### EXERCISE INSTRUCTIONS:
I would like each line of the data that holds the word "site" copied out.

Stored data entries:
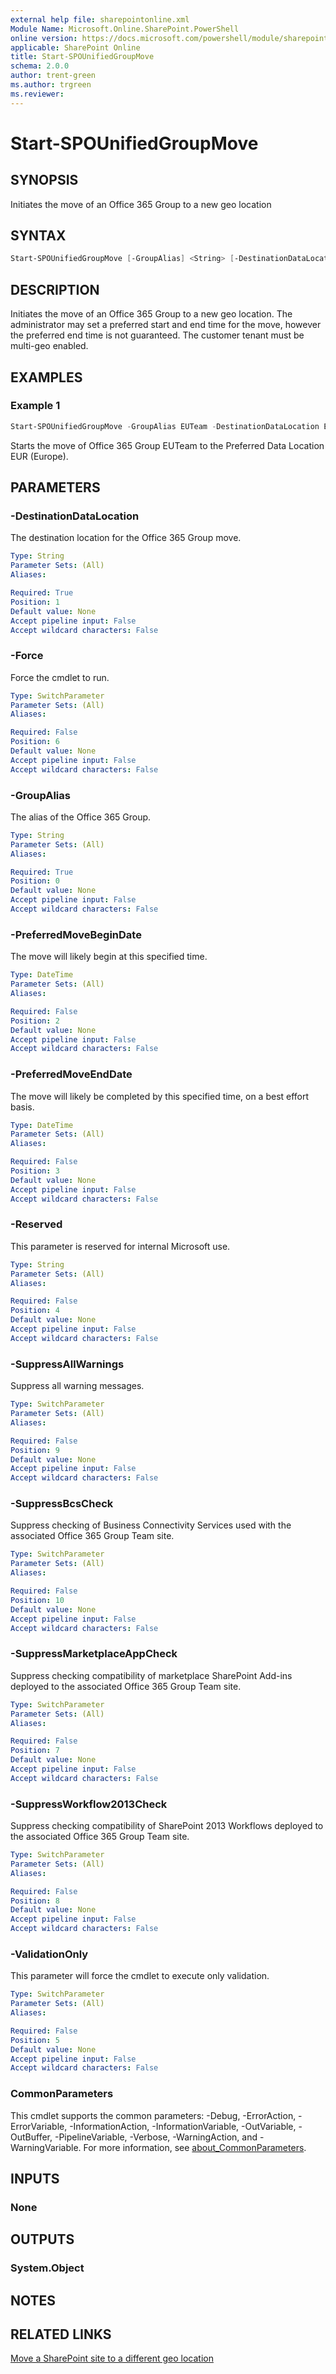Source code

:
 ```yaml
---
external help file: sharepointonline.xml
Module Name: Microsoft.Online.SharePoint.PowerShell
online version: https://docs.microsoft.com/powershell/module/sharepoint-online/start-spounifiedgroupmove
applicable: SharePoint Online
title: Start-SPOUnifiedGroupMove
schema: 2.0.0
author: trent-green
ms.author: trgreen
ms.reviewer:
---
```


# Start-SPOUnifiedGroupMove

## SYNOPSIS

Initiates the move of an Office 365 Group to a new geo location

## SYNTAX

```powershell
Start-SPOUnifiedGroupMove [-GroupAlias] <String> [-DestinationDataLocation] <String> [[-PreferredMoveBeginDate] <DateTime>] [[-PreferredMoveEndDate] <DateTime>] [[-Reserved] <String>] [-ValidationOnly] [-Force] [-SuppressMarketplaceAppCheck] [-SuppressWorkflow2013Check] [-SuppressAllWarnings] [-SuppressBcsCheck] [<CommonParameters>]
```

## DESCRIPTION

Initiates the move of an Office 365 Group to a new geo location. The administrator may set a preferred start and end time for the move, however the preferred end time is not guaranteed. The customer tenant must be multi-geo enabled.

## EXAMPLES

### Example 1

```powershell
Start-SPOUnifiedGroupMove -GroupAlias EUTeam -DestinationDataLocation EUR
```

Starts the move of Office 365 Group EUTeam to the Preferred Data Location EUR (Europe).

## PARAMETERS

### -DestinationDataLocation

The destination location for the Office 365 Group move.

```yaml
Type: String
Parameter Sets: (All)
Aliases:

Required: True
Position: 1
Default value: None
Accept pipeline input: False
Accept wildcard characters: False
```

### -Force

Force the cmdlet to run.

```yaml
Type: SwitchParameter
Parameter Sets: (All)
Aliases:

Required: False
Position: 6
Default value: None
Accept pipeline input: False
Accept wildcard characters: False
```

### -GroupAlias

The alias of the Office 365 Group.

```yaml
Type: String
Parameter Sets: (All)
Aliases:

Required: True
Position: 0
Default value: None
Accept pipeline input: False
Accept wildcard characters: False
```

### -PreferredMoveBeginDate

The move will likely begin at this specified time.

```yaml
Type: DateTime
Parameter Sets: (All)
Aliases:

Required: False
Position: 2
Default value: None
Accept pipeline input: False
Accept wildcard characters: False
```

### -PreferredMoveEndDate

The move will likely be completed by this specified time, on a best effort basis.

```yaml
Type: DateTime
Parameter Sets: (All)
Aliases:

Required: False
Position: 3
Default value: None
Accept pipeline input: False
Accept wildcard characters: False
```

### -Reserved

This parameter is reserved for internal Microsoft use.

```yaml
Type: String
Parameter Sets: (All)
Aliases:

Required: False
Position: 4
Default value: None
Accept pipeline input: False
Accept wildcard characters: False
```

### -SuppressAllWarnings

Suppress all warning messages.

```yaml
Type: SwitchParameter
Parameter Sets: (All)
Aliases:

Required: False
Position: 9
Default value: None
Accept pipeline input: False
Accept wildcard characters: False
```

### -SuppressBcsCheck

Suppress checking of Business Connectivity Services used with the associated Office 365 Group Team site.

```yaml
Type: SwitchParameter
Parameter Sets: (All)
Aliases:

Required: False
Position: 10
Default value: None
Accept pipeline input: False
Accept wildcard characters: False
```

### -SuppressMarketplaceAppCheck

Suppress checking compatibility of marketplace SharePoint Add-ins deployed to the associated Office 365 Group Team site.

```yaml
Type: SwitchParameter
Parameter Sets: (All)
Aliases:

Required: False
Position: 7
Default value: None
Accept pipeline input: False
Accept wildcard characters: False
```

### -SuppressWorkflow2013Check

Suppress checking compatibility of SharePoint 2013 Workflows deployed to the associated Office 365 Group Team site.

```yaml
Type: SwitchParameter
Parameter Sets: (All)
Aliases:

Required: False
Position: 8
Default value: None
Accept pipeline input: False
Accept wildcard characters: False
```

### -ValidationOnly

This parameter will force the cmdlet to execute only validation.

```yaml
Type: SwitchParameter
Parameter Sets: (All)
Aliases:

Required: False
Position: 5
Default value: None
Accept pipeline input: False
Accept wildcard characters: False
```

### CommonParameters

This cmdlet supports the common parameters: -Debug, -ErrorAction, -ErrorVariable, -InformationAction, -InformationVariable, -OutVariable, -OutBuffer, -PipelineVariable, -Verbose, -WarningAction, and -WarningVariable. For more information, see [about_CommonParameters](http://go.microsoft.com/fwlink/?LinkID=113216).

## INPUTS

### None

## OUTPUTS

### System.Object

## NOTES

## RELATED LINKS

[Move a SharePoint site to a different geo location](https://docs.microsoft.com/office365/enterprise/move-sharepoint-between-geo-locations)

### RESPONSE AREA:
Suppress checking of Business Connectivity Services used with the associated Office 365 Group Team site.
Suppress checking compatibility of marketplace SharePoint Add-ins deployed to the associated Office 365 Group Team site.
Suppress checking compatibility of SharePoint 2013 Workflows deployed to the associated Office 365 Group Team site.
[Move a SharePoint site to a different geo location](https://docs.microsoft.com/office365/enterprise/move-sharepoint-between-geo-locations)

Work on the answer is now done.